I'm a software engineer, your plan is teaching me how to get into politics. I understand that knowing people is important, but sounds to me that knowing people is the most important thing in the Linux desktop business. Not the type of environment I'd thrive on nor I'm interested in participating in. Sounds to me this version of "open-source collaboration" is just looking for politicians that put the effort to enter and fit into tight-knit, closed groups, not an open-air bazaar of people brainstorming and improving code.

It is no different from the "politics" you play at work every day. Your coworkers have to like and respect you (on some level) and you have to like and respect them or you will probably have a bad time. If you are new your boss probably won't give you the root password to the production database immediately, you have to work up to it and become senior within that company.

It's not clear what you want otherwise, if you want other projects that have a lower barrier for contribution, there are plenty of those, and they also have huge backlogs in their issue trackers. I mean just think of this from the other perspective. Say you are maintaining an open source project in your spare time. Somebody comes along and asks you to do something that would take up months of your time.

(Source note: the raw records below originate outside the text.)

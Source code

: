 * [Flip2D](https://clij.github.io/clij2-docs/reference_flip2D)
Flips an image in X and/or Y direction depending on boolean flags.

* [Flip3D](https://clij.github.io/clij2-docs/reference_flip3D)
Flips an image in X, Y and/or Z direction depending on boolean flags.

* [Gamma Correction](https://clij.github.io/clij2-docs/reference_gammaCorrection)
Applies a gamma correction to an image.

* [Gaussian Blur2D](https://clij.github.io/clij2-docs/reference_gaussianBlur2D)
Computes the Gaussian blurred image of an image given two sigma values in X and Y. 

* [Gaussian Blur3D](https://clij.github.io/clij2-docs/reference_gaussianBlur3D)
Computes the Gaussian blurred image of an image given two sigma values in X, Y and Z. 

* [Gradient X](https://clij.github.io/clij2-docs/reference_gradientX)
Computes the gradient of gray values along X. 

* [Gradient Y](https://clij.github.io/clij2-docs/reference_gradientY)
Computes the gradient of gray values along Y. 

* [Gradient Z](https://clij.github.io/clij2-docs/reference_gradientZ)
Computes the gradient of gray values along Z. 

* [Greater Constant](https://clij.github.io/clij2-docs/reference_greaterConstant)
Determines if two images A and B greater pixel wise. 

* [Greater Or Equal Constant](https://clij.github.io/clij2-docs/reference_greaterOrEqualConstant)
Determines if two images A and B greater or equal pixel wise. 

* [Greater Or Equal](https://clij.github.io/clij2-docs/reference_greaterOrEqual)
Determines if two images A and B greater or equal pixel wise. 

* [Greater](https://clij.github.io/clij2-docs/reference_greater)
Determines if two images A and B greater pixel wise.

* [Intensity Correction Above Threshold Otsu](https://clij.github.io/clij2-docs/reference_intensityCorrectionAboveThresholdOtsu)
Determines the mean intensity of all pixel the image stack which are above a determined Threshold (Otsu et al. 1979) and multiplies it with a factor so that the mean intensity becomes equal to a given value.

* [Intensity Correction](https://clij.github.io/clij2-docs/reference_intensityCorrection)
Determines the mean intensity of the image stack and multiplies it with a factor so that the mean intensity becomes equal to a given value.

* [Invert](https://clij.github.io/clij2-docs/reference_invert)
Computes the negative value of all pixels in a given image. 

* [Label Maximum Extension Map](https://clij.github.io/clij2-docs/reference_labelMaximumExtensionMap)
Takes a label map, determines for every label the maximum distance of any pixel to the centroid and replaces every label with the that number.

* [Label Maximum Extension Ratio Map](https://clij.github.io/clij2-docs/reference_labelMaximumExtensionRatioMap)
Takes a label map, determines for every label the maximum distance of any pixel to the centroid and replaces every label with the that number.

And the fix is somewhat complicated so instead of spending your free time with your spouse/kids/friends/etc you would have to spend it all on that fixing that issue, for months, during which no other issues can be fixed. You could close the issue with an explanation, you could say you want it eventually and then leave it open, or you could totally ignore it and leave it open. But none of those options will ever be satisfying to the reporter, sometimes people just ask for things that are not realistic. I'm sure you can relate if you have paying customers at work that have ever asked for unrealistic timelines...

The studies are obviously done with external groups like College students.